Aim of the exercise:
From the data, return each line holding the word "want".
-------
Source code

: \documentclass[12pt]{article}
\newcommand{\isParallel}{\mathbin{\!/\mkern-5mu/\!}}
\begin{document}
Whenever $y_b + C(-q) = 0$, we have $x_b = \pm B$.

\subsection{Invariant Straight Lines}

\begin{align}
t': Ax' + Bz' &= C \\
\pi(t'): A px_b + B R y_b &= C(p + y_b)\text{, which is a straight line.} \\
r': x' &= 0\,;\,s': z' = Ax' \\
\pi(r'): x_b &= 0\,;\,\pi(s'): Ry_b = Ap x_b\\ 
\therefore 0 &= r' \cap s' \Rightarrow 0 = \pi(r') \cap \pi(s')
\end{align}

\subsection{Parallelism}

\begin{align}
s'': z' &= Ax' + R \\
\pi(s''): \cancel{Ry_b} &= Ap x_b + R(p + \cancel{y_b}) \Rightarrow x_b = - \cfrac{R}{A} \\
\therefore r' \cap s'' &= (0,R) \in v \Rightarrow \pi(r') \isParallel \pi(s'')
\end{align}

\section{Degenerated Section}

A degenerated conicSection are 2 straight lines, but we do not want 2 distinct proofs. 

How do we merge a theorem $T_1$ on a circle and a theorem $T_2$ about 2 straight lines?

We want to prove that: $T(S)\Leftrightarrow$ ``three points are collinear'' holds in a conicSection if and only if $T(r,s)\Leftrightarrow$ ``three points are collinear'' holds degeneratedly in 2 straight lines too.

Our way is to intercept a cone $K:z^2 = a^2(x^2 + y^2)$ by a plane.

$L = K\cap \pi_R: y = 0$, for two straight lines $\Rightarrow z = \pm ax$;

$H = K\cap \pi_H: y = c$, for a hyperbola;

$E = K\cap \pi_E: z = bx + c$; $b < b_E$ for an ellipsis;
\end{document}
-------
Exercise answer:
A degenerated conicSection are 2 straight lines, but we do not want 2 distinct proofs. 
We want to prove that: $T(S)\Leftrightarrow$ ``three points are collinear'' holds in a conicSection if and only if $T(r,s)\Leftrightarrow$ ``three points are collinear'' holds degeneratedly in 2 straight lines too.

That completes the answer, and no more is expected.